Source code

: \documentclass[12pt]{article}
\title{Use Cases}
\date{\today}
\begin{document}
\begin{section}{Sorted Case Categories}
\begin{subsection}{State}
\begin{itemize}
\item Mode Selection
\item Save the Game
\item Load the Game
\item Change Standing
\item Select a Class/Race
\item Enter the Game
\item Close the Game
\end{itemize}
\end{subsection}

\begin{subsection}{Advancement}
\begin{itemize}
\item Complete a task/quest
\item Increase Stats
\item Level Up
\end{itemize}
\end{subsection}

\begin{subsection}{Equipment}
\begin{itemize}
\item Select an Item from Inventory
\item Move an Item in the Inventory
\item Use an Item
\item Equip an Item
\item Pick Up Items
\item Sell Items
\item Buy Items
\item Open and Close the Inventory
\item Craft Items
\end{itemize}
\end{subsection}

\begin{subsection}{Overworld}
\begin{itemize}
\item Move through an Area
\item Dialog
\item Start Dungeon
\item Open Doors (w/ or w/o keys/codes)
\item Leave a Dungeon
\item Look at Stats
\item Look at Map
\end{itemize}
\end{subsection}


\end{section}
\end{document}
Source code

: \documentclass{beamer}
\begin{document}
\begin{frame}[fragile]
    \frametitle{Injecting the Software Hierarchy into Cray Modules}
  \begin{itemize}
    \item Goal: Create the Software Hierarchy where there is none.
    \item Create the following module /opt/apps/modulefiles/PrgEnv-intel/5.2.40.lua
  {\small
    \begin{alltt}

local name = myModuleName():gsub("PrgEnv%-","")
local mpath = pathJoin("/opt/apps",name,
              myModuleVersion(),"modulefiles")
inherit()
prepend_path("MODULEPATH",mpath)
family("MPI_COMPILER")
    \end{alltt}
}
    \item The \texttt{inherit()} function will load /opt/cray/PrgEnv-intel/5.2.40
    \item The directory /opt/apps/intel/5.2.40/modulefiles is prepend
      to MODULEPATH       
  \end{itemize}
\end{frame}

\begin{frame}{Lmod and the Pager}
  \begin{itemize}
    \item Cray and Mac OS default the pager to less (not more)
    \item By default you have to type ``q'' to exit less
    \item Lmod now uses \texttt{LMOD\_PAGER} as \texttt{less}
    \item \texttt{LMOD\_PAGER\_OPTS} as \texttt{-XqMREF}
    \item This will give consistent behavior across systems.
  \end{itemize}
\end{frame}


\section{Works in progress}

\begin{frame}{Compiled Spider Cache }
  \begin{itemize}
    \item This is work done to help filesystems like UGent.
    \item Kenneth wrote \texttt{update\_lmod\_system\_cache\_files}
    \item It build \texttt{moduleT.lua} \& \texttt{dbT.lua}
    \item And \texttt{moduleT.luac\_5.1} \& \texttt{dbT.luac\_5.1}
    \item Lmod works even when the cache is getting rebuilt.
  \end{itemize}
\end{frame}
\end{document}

========

** PROBLEM TO WORK ON **
In the listing above, find the line containing "in the Inventory" and the line containing "will load /opt/cray/PrgEnv-intel/5.2.40", then quote both, plus every line between them, exactly as written.

** ANSWER SECTION **
\item Move an Item in the Inventory
\item Use an Item
\item Equip an Item
\item Pick Up Items
\item Sell Items
\item Buy Items
\item Open and Close the Inventory
\item Craft Items
\end{itemize}
\end{subsection}

\begin{subsection}{Overworld}
\begin{itemize}
\item Move through an Area
\item Dialog
\item Start Dungeon
\item Open Doors (w/ or w/o keys/codes)
\item Leave a Dungeon
\item Look at Stats
\item Look at Map
\end{itemize}
\end{subsection}


\end{section}
\end{document}
Source code

: \documentclass{beamer}
\begin{document}
\begin{frame}[fragile]
    \frametitle{Injecting the Software Hierarchy into Cray Modules}
  \begin{itemize}
    \item Goal: Create the Software Hierarchy where there is none.
    \item Create the following module /opt/apps/modulefiles/PrgEnv-intel/5.2.40.lua
  {\small
    \begin{alltt}

local name = myModuleName():gsub("PrgEnv%-","")
local mpath = pathJoin("/opt/apps",name,
              myModuleVersion(),"modulefiles")
inherit()
prepend_path("MODULEPATH",mpath)
family("MPI_COMPILER")
    \end{alltt}
}
    \item The \texttt{inherit()} function will load /opt/cray/PrgEnv-intel/5.2.40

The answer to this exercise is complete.